By: Joshua Hamilton (story)

The Story: Three years later, and there have been big changes for Team Avatar’s haircuts.

The Review: Considering how the Powers That Be royally cornholed this show by failing to advertise it and taking half its season off the air, it’s almost a pleasant surprise to find that we suddenly have a fourth season at all, albeit unexpectedly and completely off the air. I can’t even begin to understand the logic behind these moves, so I won’t even try. All I know is that this definitely puts the pressure on my review output, with so many shows going on at once.

I think, however, Korra deserves long-term examination. I might not have said so a year ago, but the show has found its center and stuck to it since the last season, perhaps driven by desperation to take risks that eventually paid off. The writers immediately take another one at the start of this season by jumping us three years after Korra’s narrow defeat of Zaheer. There’s an instant interest level with such a jump; if nothing else, you’re curious as to how everything turns out as it does.

Even better, the writers place our characters in truly unexpected positions: Mako as bodyguard to heir-apparent of the Earth Kingdom, Bolin as an officer in Kuvira’s peacekeeping force, Kai and Opal as senior members of the do-gooder Air Nomads, and Korra as a short-haired loser of her former self in underground fight clubs.* Unexpected, but not terribly surprising. Given what you know about the characters, it’s not hard to see how they end up as they do.

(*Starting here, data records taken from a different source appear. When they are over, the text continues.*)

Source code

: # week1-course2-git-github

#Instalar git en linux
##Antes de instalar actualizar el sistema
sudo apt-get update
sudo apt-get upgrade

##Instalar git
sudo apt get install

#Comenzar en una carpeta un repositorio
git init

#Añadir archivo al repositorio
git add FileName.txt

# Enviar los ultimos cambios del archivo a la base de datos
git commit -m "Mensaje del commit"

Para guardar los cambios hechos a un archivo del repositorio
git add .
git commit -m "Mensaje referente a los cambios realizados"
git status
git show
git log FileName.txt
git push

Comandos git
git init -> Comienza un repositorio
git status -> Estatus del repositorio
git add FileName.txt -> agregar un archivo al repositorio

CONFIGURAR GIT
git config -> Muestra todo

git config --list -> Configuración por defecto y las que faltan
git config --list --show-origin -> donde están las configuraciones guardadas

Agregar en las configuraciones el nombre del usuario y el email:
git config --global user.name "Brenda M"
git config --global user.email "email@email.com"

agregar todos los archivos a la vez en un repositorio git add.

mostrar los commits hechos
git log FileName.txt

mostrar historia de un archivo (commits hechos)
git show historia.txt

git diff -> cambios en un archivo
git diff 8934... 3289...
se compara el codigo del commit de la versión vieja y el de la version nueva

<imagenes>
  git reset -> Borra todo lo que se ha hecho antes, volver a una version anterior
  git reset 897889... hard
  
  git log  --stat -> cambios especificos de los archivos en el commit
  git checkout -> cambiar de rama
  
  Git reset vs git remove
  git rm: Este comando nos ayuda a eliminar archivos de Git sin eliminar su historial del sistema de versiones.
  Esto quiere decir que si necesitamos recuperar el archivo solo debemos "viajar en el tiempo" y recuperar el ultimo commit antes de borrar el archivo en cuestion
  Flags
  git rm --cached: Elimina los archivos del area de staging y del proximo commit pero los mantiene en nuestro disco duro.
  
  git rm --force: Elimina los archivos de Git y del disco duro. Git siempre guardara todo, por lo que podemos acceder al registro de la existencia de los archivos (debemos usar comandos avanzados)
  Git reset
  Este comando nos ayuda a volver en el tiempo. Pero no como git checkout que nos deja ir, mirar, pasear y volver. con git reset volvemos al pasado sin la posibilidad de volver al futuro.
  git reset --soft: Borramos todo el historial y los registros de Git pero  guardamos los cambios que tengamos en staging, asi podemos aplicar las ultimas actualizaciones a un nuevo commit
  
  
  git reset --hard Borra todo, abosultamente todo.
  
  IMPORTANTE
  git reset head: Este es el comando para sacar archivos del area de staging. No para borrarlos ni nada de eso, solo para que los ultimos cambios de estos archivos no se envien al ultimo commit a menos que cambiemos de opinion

That Korra is still wrestling with the trauma she experienced three years earlier shows her inability to let things go. We’ve seen her hold onto grudges and first impressions to the point of annoyance, and she’s always taken herself too seriously. Korra never had much of her predecessor’s spirituality or optimism; it’s natural that she isn’t taking her troubles very philosophically. It’s the combination of all these things that’s left her addicted to pain, even if self-inflicted.

To be honest, however, I tend to be more interested in the progress of the other characters rather than the stasis of our protagonist. Mako has had some pretty rough gigs in past seasons: the wishy-washy third of a love triangle, rookie cop overlooked by his incompetent seniors, and as-needed back-up. While harried straight man for Prince Wu’s spoiled, paranoid antics isn’t much of a step up, at least it allows him to have a consistently interesting storyline, especially since it places him dead-center of a political bubble waiting to burst.

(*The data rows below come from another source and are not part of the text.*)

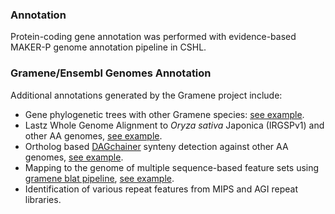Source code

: ### Annotation
Protein-coding gene annotation was performed with evidence-based MAKER-P genome annotation pipeline in CSHL.

### Gramene/Ensembl Genomes Annotation
Additional annotations generated by the Gramene project include:

* Gene phylogenetic trees with other Gramene species: [see example](https://oryza-ensembl.gramene.org/Oryza_sativa/Gene/Compara_Tree/pan_compara?g=LOC_Os01g04330;r=1:1929994-1930904;t=LOC_Os01g04330.1).
* Lastz Whole Genome Alignment to *Oryza sativa* Japonica (IRGSPv1) and other AA genomes, [see example](https://oryza-ensembl.gramene.org/Oryza_punctata/Location/Compara_Alignments/Image?align=9275&db=core&r=1%3A8001-18000).
* Ortholog based [DAGchainer](http://www.ncbi.nlm.nih.gov/pubmed/15247098) synteny detection against other AA genomes, [see example](https://oryza-ensembl.gramene.org/Oryza_punctata/Location/Synteny?r=1:8001-18000).
* Mapping to the genome of multiple sequence-based feature sets using [gramene blat pipeline](http://docs.gramene.org/Blat_pipeline:_sequence_mapping_analysis), [see example](https://oryza-ensembl.gramene.org/Oryza_punctata/Location/View?r=1:8001-18000).
* Identification of various repeat features from MIPS and AGI repeat libraries.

Having enjoyed the chaos and self-government that usually follows a coup, the Earth Kingdom is only just starting to stabilize again, though not under the clearly despised banner of the crown prince. What a coincidence that his protesters are simultaneously supporters of Kuvira, an incidental figure who showed up at the last minute of the third season finale yet who has now seized control of the kingdom’s disparate states with what can only be called mafia tactics. Funny thing about these bandits she promises to repel; they’re no ragtag bunch, but fairly numerous, organized, well-equipped and informed folk. Makes you think Kuvira may be directing them herself, especially when they somehow manage to track Kai and Opal flying around to get supplies for a beleaguered village. Unfortunately, this would also make Kuvira a bit too obvious as the season’s big villain. Her condescending, ruthless attitude is already a red flag, but her lack of anything like humor is the biggest piece of evidence of all.**

Which is why Bolin working with Kuvira looks to be the most interesting plotline of all. Bolin’s insecurity and longing for recognition has always made him susceptible to flattery, so you can easily imagine how he got buttered into being Kuvira’s loyal officer. In his position, he ranks higher and commands more importance than his brother, for once, but his morals are obviously compromised. Rather than lend aid to the village, even at Opal’s pleading, he obeys Kuvira’s order to let the villagers suffer it out until they give in to her supervisory contract. Quite a contrast for the old, happy-go-lucky, kindhearted Bolin, as Opal disappointedly observes.

Conclusion: With nothing left to lose, the show’s taking even greater chances than before, nearly all of which pay off handsomely.

Grade: A-

– Minhquan Nguyen

Some Musings: * The only exception is Asami, who predictably enough has managed to restore her company to profitability.

** Although, damn—she has the most beautiful metalbending I’ve ever seen. It is literally perfect.